Rice. 2. Determining the center of gravity

It is also easy to understand that since the figure composed of the first two blocks (counting from above) has a center of symmetry at point B, then B is the center of gravity. Let's define geometrically the center of gravity of the system, composed of the three upper blocks. A very simple argument suffices here. Let's mentally divide the three-block composition into two upper ones and a third lower one. This center must lie on the section connecting the centers of gravity of the two parts. At what point in this episode?

There are two ways to designate. In the first, we will use the observation that this center must lie in the middle of the three-block pyramid, i.e., on a straight line intersecting the second, middle block. In the second way, we understand that since the two top blocks have a total mass of twice that of a single block #3 (top), the center of gravity on this section must be twice as close to B as it is to the center S of the third block. Similarly, we find the next point: we connect the found center of the three blocks with the center S of the fourth block. The center of the whole system is at height 2 and at the point that divides the segment by 1 to 3 (that is, by ¾ of its length).

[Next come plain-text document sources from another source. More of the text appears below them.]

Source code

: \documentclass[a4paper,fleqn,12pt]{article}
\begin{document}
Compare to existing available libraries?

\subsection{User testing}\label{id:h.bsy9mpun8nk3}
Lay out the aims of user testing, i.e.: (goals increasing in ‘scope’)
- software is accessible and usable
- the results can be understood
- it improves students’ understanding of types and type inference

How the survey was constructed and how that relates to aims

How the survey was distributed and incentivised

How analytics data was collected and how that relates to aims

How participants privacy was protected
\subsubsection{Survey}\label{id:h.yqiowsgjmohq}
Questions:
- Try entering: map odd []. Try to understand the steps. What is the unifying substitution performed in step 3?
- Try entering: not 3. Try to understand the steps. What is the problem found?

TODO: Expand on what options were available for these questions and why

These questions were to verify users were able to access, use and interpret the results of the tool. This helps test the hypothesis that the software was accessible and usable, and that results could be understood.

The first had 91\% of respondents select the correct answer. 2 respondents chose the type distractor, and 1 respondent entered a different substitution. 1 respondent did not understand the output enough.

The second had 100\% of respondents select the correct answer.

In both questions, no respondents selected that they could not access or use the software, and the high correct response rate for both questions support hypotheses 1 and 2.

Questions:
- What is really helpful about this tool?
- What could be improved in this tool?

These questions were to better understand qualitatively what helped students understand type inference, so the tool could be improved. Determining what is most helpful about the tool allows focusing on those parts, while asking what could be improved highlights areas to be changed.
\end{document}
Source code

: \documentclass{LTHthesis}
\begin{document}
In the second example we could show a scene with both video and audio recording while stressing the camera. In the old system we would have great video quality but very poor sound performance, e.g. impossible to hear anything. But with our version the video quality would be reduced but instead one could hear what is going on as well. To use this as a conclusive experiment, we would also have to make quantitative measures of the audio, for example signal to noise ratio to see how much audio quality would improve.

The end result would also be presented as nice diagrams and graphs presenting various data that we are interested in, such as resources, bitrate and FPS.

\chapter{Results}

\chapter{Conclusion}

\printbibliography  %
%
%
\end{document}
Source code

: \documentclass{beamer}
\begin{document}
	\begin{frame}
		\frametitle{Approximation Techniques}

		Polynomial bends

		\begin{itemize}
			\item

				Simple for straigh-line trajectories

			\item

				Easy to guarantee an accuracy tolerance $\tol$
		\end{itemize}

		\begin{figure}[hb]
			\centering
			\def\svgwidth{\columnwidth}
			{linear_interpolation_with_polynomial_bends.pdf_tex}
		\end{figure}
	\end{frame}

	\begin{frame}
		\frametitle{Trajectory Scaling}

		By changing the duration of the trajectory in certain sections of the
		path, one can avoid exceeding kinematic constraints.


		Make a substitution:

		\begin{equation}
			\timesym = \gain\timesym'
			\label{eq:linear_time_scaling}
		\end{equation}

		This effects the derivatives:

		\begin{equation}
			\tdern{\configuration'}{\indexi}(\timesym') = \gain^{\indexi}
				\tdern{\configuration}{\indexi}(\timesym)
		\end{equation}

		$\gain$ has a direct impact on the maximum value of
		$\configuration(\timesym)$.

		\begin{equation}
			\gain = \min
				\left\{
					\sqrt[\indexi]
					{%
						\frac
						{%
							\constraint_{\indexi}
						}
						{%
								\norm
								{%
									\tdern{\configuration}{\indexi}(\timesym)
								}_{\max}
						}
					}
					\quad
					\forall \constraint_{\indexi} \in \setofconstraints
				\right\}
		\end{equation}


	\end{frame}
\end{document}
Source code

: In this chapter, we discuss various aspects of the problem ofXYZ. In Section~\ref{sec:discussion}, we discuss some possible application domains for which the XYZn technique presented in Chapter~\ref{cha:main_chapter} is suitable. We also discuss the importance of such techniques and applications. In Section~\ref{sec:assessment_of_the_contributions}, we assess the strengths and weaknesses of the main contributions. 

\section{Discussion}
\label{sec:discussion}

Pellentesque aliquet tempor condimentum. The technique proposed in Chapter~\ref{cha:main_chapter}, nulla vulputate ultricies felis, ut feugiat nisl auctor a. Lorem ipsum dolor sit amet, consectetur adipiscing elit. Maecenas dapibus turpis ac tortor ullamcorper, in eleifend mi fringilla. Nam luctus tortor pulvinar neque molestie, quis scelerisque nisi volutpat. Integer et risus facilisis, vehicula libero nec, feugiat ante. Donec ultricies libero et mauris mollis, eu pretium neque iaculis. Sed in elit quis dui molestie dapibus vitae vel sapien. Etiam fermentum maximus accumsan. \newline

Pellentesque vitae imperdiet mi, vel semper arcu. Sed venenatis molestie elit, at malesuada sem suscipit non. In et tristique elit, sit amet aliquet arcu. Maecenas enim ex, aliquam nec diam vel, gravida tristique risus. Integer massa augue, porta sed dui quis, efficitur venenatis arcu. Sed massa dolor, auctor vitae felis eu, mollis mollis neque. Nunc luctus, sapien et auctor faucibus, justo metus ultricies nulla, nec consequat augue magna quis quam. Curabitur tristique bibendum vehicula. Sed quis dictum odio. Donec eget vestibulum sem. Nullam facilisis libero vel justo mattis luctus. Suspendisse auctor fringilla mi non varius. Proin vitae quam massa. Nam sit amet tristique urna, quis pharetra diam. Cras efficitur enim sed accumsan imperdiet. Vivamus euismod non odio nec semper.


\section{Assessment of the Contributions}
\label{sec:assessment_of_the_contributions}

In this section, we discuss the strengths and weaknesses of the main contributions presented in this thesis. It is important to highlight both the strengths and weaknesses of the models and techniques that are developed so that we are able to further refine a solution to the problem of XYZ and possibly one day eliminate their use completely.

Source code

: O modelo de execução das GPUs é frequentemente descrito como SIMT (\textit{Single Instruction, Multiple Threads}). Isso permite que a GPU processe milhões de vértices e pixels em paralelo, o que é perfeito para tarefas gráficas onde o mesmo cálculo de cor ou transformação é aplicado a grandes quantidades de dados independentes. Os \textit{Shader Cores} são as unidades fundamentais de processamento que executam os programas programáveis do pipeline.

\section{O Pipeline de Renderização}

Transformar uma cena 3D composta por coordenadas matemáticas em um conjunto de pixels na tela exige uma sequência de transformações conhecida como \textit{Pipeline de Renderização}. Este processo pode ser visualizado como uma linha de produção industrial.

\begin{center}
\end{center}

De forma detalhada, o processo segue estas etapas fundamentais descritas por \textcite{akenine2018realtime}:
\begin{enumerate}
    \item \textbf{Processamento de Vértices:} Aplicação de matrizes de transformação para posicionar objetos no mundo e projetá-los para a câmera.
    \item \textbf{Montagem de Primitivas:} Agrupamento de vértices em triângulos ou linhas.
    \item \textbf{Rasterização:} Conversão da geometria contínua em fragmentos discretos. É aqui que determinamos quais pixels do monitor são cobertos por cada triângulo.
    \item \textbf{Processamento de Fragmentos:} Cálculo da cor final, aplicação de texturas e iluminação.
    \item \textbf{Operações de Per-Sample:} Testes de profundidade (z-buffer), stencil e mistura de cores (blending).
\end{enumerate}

The calculations that we will carry out a little further lead to the result shown in Fig. fig. 3. Consecutive centers of gravity are removed from the right edge of the lower block by:reverse charm

Thus, the projection of the center of gravity of the pyramid is always within the base. The tower will not topple over. Now let's look at fig. 3 and for a moment, let's use the fifth block from the top as the base (the one marked with the brighter color). Top inclined:reverse charm

thus its left edge is 1 further than the right edge of the base. Here's the next swing:

What is the biggest swing? We already know! There is no greatest! Taking even the smallest blocks, you can get an overhang of one kilometer - unfortunately, only mathematically: the whole Earth would not be enough to build so many blocks!

Rice. 3. Add more blocks

Now the calculations that we left above. We will calculate all distances "horizontally" on the x-axis, because that's all there is to it. Point A (the center of gravity of the first block) is 1/2 from the right edge. Point B (the center of the two block system) is 1/4 away from the right edge of the second block. Let the starting point be the end of the second block (now we will move on to the third). For example, where is the center of gravity of single block #3? Half the length of this block, therefore, it is 1/2 + 1/4 = 3/4 from our reference point. Where is point C? In two thirds of the segment between 3/4 and 1/4, i.e. at the point before, we change the reference point to the right edge of the third block. The center of gravity of the three-block system is now removed from the new reference point, and so on. Center of gravity Cn a tower made up of n blocks is 1/2n away from the instantaneous reference point, which is the right edge of the base block, i.e. the nth block from the top.

Since the series of reciprocals diverges, we can get any large variation. Could this actually be implemented? It's like an endless brick tower - sooner or later it will collapse under its own weight. In our scheme, the minimal inaccuracies in block placement (and the slow increase in partial sums of the series) means we won't get very far.